Where a line below holds the string "with", that line goes into the answer.
══ SOURCE DATA ══
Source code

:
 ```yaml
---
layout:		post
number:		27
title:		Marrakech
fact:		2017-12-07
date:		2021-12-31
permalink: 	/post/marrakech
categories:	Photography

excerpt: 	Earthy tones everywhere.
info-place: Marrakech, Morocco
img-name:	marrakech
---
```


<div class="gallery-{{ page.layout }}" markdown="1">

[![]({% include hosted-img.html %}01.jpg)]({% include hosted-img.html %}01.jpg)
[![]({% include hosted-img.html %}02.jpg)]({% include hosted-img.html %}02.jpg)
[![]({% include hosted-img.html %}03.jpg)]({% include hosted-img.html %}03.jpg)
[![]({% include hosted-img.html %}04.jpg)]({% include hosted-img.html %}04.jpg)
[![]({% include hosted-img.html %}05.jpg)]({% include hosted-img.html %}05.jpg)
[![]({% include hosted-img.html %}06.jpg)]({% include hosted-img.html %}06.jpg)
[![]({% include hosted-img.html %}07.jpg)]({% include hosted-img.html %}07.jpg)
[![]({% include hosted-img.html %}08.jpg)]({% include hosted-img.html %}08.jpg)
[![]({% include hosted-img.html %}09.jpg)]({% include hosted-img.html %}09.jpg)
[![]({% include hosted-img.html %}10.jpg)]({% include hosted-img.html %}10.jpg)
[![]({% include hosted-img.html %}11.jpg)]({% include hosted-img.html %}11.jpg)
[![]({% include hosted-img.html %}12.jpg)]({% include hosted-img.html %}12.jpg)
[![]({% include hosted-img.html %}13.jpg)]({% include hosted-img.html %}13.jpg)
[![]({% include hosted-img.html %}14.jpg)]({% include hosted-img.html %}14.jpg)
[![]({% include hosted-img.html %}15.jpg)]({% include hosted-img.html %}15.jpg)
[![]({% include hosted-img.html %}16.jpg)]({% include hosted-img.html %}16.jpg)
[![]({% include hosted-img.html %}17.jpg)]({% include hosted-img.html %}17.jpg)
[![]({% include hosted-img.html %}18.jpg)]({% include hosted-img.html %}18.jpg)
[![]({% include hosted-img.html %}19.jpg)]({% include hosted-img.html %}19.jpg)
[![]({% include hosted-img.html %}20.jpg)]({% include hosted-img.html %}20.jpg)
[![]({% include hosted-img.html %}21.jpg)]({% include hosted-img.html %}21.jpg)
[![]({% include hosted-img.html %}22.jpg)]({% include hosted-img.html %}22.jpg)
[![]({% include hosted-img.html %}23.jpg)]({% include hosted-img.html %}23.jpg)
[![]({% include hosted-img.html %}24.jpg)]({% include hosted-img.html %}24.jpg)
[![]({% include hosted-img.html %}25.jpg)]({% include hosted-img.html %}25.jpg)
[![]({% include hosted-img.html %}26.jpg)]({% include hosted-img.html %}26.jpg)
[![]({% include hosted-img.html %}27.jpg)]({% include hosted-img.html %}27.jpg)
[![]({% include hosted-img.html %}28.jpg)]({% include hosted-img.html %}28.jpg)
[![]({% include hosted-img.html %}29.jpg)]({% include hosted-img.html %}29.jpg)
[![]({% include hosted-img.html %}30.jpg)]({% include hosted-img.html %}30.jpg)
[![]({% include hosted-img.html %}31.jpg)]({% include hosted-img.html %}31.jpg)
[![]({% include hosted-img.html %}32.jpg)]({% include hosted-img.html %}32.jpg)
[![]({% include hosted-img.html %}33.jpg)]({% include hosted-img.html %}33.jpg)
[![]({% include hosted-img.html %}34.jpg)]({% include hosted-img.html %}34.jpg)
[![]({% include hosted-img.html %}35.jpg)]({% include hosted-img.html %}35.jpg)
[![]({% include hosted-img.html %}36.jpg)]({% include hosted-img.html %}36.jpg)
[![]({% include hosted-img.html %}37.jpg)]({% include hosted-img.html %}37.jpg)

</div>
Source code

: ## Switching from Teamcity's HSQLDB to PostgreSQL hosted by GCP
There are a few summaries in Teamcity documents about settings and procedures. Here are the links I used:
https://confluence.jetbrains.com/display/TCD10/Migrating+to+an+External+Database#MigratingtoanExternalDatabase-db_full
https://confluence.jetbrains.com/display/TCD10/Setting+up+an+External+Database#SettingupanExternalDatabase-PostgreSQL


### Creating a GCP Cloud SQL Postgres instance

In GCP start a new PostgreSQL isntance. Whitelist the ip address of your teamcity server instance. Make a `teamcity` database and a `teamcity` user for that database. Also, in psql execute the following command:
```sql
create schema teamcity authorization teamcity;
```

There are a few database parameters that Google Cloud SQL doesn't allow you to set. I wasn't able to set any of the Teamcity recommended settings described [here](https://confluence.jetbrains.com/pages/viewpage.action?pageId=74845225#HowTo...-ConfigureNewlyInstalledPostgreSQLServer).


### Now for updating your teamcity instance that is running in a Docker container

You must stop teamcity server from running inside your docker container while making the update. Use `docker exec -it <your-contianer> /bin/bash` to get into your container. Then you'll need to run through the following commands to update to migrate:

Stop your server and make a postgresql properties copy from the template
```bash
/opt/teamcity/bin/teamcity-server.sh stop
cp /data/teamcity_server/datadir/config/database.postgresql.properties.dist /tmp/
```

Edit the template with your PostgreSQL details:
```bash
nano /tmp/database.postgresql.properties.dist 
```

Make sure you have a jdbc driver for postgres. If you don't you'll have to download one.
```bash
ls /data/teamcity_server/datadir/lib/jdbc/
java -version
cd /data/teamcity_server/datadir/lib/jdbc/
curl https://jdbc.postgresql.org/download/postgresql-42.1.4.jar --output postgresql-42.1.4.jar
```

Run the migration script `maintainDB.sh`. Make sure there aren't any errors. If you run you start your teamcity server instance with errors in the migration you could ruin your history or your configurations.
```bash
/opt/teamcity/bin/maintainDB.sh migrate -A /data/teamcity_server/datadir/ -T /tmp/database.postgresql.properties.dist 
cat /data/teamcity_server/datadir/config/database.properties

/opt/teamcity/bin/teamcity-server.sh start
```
═══
TASK OUTPUT:
Edit the template with your PostgreSQL details:
Run the migration script `maintainDB.sh`. Make sure there aren't any errors. If you run you start your teamcity server instance with errors in the migration you could ruin your history or your configurations.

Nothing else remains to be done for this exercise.